Fui a la Parroquia que tengo cerca, que por suerte tiene una pequeña capillita chiquitita a un costado, con el Santísimo expuesto. Fui y me senté a contarle todo lo que siento y las cosas que pienso y de repente me vino a la mente que le estaba pidiendo y pidiendo cosas a Jesús en lugar de agradecerle o dedicarle oraciones de alabanza, y después me dejé llevar sólo en la contemplación porque la verdad lo que yo sentía era hermoso y no me quería ir. En fin, fue hermoso todo y volví a comulgar y hasta no sentía mi cuerpo de lo liviano que estaba. Estaba feliz. Salí de la misa contento y agradecido.

Cuando salí de la Parroquia y volvía caminando hacia casa, miré el celular y tenía llamadas perdidas… Devolví la llamada a una de las amigas de mi mamá. Esta amiga empezó a preguntar y a cuestionar…., y yo…, “pisé el palito” y tiré por la borda toda la paz que traía de la misa y me puse como una fiera. En el medio de la calle encima, empecé a gritarle todo lo que siento con el tema de la familia. Y el enojo que tengo y un montón de cosas que ni siquiera yo era consciente de que sentía (a nivel reclamo)…. Fue horrible. Y ahora me quedé con una sensación re amarga y desolada por culpa de todo lo sucedido.”la.prueba.meirino.fernandez

Amigo Atilano, nadie sabe hasta qué punto está preparado, ha entendido algo hasta que no lo pone en practica. Jesús decía en el evangelio: “Por sus frutos los conoceréis”.

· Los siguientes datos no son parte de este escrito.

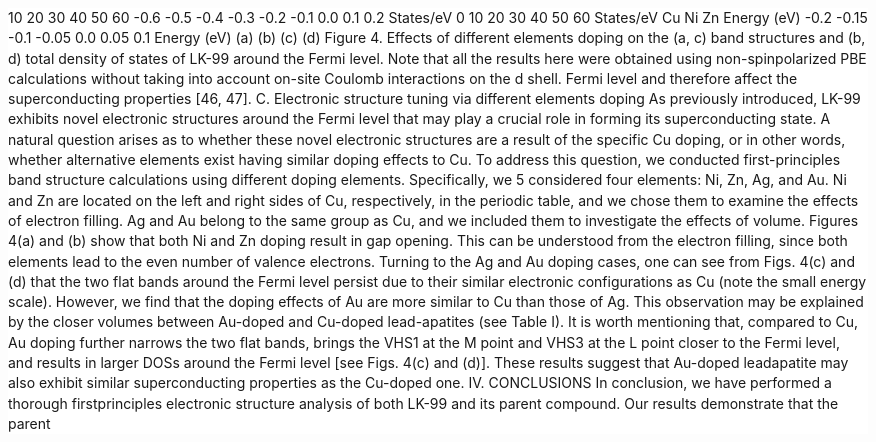  10
 20
 30
 40
 50
 60
-0.6 -0.5 -0.4 -0.3 -0.2 -0.1 0.0 0.1 0.2
States/eV
 0
 10
 20
 30
 40
 50
 60
States/eV
Cu
Ni
Zn
Energy (eV)
-0.2 -0.15 -0.1 -0.05 0.0 0.05 0.1
Energy (eV)
(a) (b)
(c) (d)
Figure 4. Effects of different elements doping on the (a, c) band structures and (b, d) total density of states of LK-99 around the Fermi
level. Note that all the results here were obtained using non-spinpolarized PBE calculations without taking into account on-site Coulomb interactions on the d shell.
Fermi level and therefore affect the superconducting properties [46, 47].
C. Electronic structure tuning via different elements doping
As previously introduced, LK-99 exhibits novel electronic
structures around the Fermi level that may play a crucial role
in forming its superconducting state. A natural question arises
as to whether these novel electronic structures are a result of
the specific Cu doping, or in other words, whether alternative
elements exist having similar doping effects to Cu. To address
this question, we conducted first-principles band structure calculations using different doping elements. Specifically, we
5
considered four elements: Ni, Zn, Ag, and Au. Ni and Zn are
located on the left and right sides of Cu, respectively, in the
periodic table, and we chose them to examine the effects of
electron filling. Ag and Au belong to the same group as Cu,
and we included them to investigate the effects of volume.
Figures 4(a) and (b) show that both Ni and Zn doping result in gap opening. This can be understood from the electron filling, since both elements lead to the even number of
valence electrons. Turning to the Ag and Au doping cases, one
can see from Figs. 4(c) and (d) that the two flat bands around
the Fermi level persist due to their similar electronic configurations as Cu (note the small energy scale). However, we
find that the doping effects of Au are more similar to Cu than
those of Ag. This observation may be explained by the closer
volumes between Au-doped and Cu-doped lead-apatites (see
Table I). It is worth mentioning that, compared to Cu, Au
doping further narrows the two flat bands, brings the VHS1
at the M point and VHS3 at the L point closer to the Fermi
level, and results in larger DOSs around the Fermi level [see
Figs. 4(c) and (d)]. These results suggest that Au-doped leadapatite may also exhibit similar superconducting properties as
the Cu-doped one.
IV. CONCLUSIONS
In conclusion, we have performed a thorough firstprinciples electronic structure analysis of both LK-99 and its
parent compound. Our results demonstrate that the parent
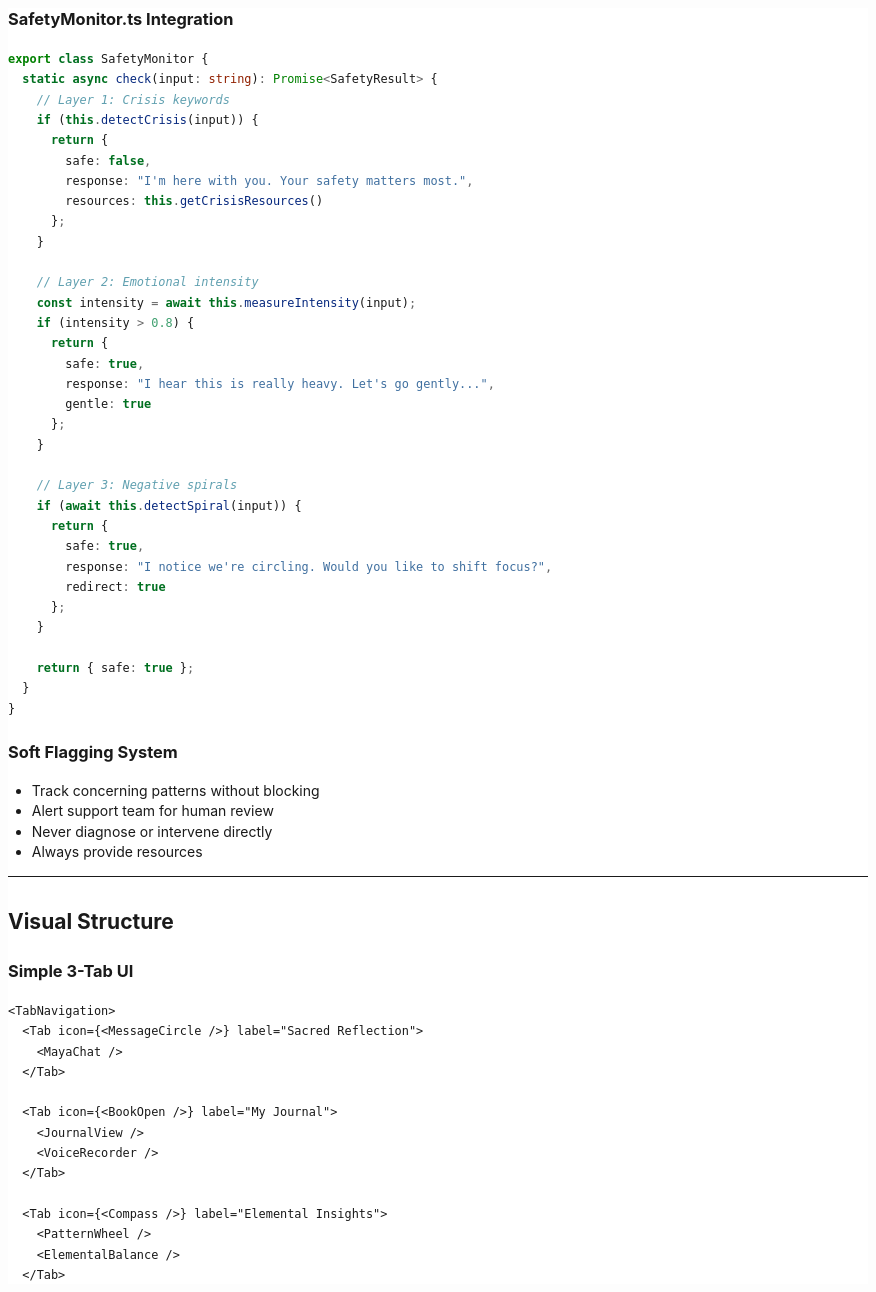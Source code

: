 ### SafetyMonitor.ts Integration
```typescript
export class SafetyMonitor {
  static async check(input: string): Promise<SafetyResult> {
    // Layer 1: Crisis keywords
    if (this.detectCrisis(input)) {
      return {
        safe: false,
        response: "I'm here with you. Your safety matters most.",
        resources: this.getCrisisResources()
      };
    }
    
    // Layer 2: Emotional intensity
    const intensity = await this.measureIntensity(input);
    if (intensity > 0.8) {
      return {
        safe: true,
        response: "I hear this is really heavy. Let's go gently...",
        gentle: true
      };
    }
    
    // Layer 3: Negative spirals
    if (await this.detectSpiral(input)) {
      return {
        safe: true,
        response: "I notice we're circling. Would you like to shift focus?",
        redirect: true
      };
    }
    
    return { safe: true };
  }
}
```

### Soft Flagging System
- Track concerning patterns without blocking
- Alert support team for human review
- Never diagnose or intervene directly
- Always provide resources

---

## Visual Structure

### Simple 3-Tab UI
```tsx
<TabNavigation>
  <Tab icon={<MessageCircle />} label="Sacred Reflection">
    <MayaChat />
  </Tab>
  
  <Tab icon={<BookOpen />} label="My Journal">
    <JournalView />
    <VoiceRecorder />
  </Tab>
  
  <Tab icon={<Compass />} label="Elemental Insights">
    <PatternWheel />
    <ElementalBalance />
  </Tab>
```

La llamada de teléfono que te hizo “pisar el palito”, como bien dices, no es más que una prueba. Da gracias por ella, porque te ha ayudado a poner los pies en el suelo y a darte cuenta, a despertar a la realidad. Desde ahí se puede evolucionar mucho más rápido.

La soberbia busca lo extraordinario. Cuando nos sucede algo llamado “extraordinario”, en la vida espiritual, si uno se descuida, deja crecer el orgullo y la soberbia que tienden a levantarse y a devorarnos. Por el contrario, cuando viene la prueba, esta se convierte en una gracia maravillosa que nos ayuda a …, disculpa que insista, a despertar, a poner los pies en el suelo. La prueba te hizo dar un tropezón, te bajó al terreno de la humildad que está más cercana a la normalidad y a lo real.

En el camino espiritual te vas a encontrar las pruebas adecuadas para seguir progresando. para confirmar el crecimiento hay que pasar la prueba.

Tu vivencia se puede resumir de esta forma. Después  de una oración fuerte vino la prueba que hizo brotar algo profundo de su corazón.  Por medio del enojo sacaste esas emociones y sensaciones que tenías escondidas. De esta forma las limpiaste, te desahogaste y dijiste las cosas que llevabas tiempo intentando expresar pero no te atrevías. Limpiaste tu corazón. Esto hace bien a tu alma.

Si analizas con profundidad la experiencia verás que casi todo es positivo. Te dará un fuerte empujón en la evolución paulatina y progresiva de tu vida espiritual y de tu madurez…, un impulso que procede de haber pasado la prueba.